Le 22 décembre 2012, Charlotte Landais, une étudiante montpelliéraine perdait la vie, fauchée par un homme roulant trop vite, ivre, sous l'emprise de stupéfiants, sans permis et sans assurance depuis le retrait de tous ses points. Alors que le procès du chauffard s'ouvre jeudi, "l'association Charlotte, Mathieu Adam" a organisé une marche blanche à Montpellier "pour Charlotte et les victimes de violences routières". Elle réclame la criminalisation des poursuites à l'égard des chauffards.

Ses parents ont en effet "engagé un combat pour la criminalisation de certains comportements routiers qui relèvent de violences volontaires et d'une véritable barbarie routière". "Nous nous battons depuis un an pour que le meurtrier de Charlotte soit passible des assises, qu'on ne considère plus cet accident comme involontaire mais qu'il soit accusé de violences volontaires ayant entraîné la mort avec une arme, la voiture", explique Stéphane Landais à BFMTV.

Le prévenu encourt 10 ans d'emprisonnement

Si le juge d'instruction n'a pas suivi leur requête, ils ne baissent pas les bras pour autant et ont écrit à Manuel Valls et Christiane Taubira. "Il est temps que toute cette folie cesse et que le législateur prenne enfin la mesure de ses responsabilités, c'est le sens de notre action pour nos enfants et tous les gens qui circulent à pieds et qui peuvent être confrontés un jour à ce genre de chauffard", développe Stéphane Landais.

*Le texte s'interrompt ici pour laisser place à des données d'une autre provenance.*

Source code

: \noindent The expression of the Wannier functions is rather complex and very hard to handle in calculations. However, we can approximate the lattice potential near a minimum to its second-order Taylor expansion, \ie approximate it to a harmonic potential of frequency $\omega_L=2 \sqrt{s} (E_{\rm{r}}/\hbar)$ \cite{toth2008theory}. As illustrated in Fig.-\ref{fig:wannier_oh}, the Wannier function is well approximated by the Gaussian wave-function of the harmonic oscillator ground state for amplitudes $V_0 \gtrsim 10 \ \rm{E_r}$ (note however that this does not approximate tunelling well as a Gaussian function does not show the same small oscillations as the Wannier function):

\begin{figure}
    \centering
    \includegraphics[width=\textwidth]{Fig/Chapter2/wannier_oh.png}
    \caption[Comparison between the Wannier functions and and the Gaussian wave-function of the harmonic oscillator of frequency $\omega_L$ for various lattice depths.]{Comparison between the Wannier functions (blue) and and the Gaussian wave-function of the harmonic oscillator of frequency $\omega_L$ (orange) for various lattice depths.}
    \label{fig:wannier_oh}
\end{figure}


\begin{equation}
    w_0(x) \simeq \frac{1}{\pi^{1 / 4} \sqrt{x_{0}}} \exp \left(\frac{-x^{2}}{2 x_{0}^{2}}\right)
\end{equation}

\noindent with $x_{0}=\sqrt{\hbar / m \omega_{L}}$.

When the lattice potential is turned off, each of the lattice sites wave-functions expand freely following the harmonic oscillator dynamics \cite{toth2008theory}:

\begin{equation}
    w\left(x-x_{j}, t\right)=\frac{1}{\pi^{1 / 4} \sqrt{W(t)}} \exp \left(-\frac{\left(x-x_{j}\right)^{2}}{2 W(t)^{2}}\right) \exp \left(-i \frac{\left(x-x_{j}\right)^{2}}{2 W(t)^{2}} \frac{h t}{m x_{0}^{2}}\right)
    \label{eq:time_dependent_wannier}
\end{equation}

En détention provisoire depuis un an, le prévenu accusé d'avoir causé la mort de Charlotte Landais encourt 10 ans d'emprisonnement. Aujourd'hui âgé de 34 ans, il avait entre 2,40 et 4,30 grammes d'alcool par litre de sang et roulait sous l'effet de stupéfiants, au moment de l'accident. Il avait pris la fuite après avoir fauché l'étudiante.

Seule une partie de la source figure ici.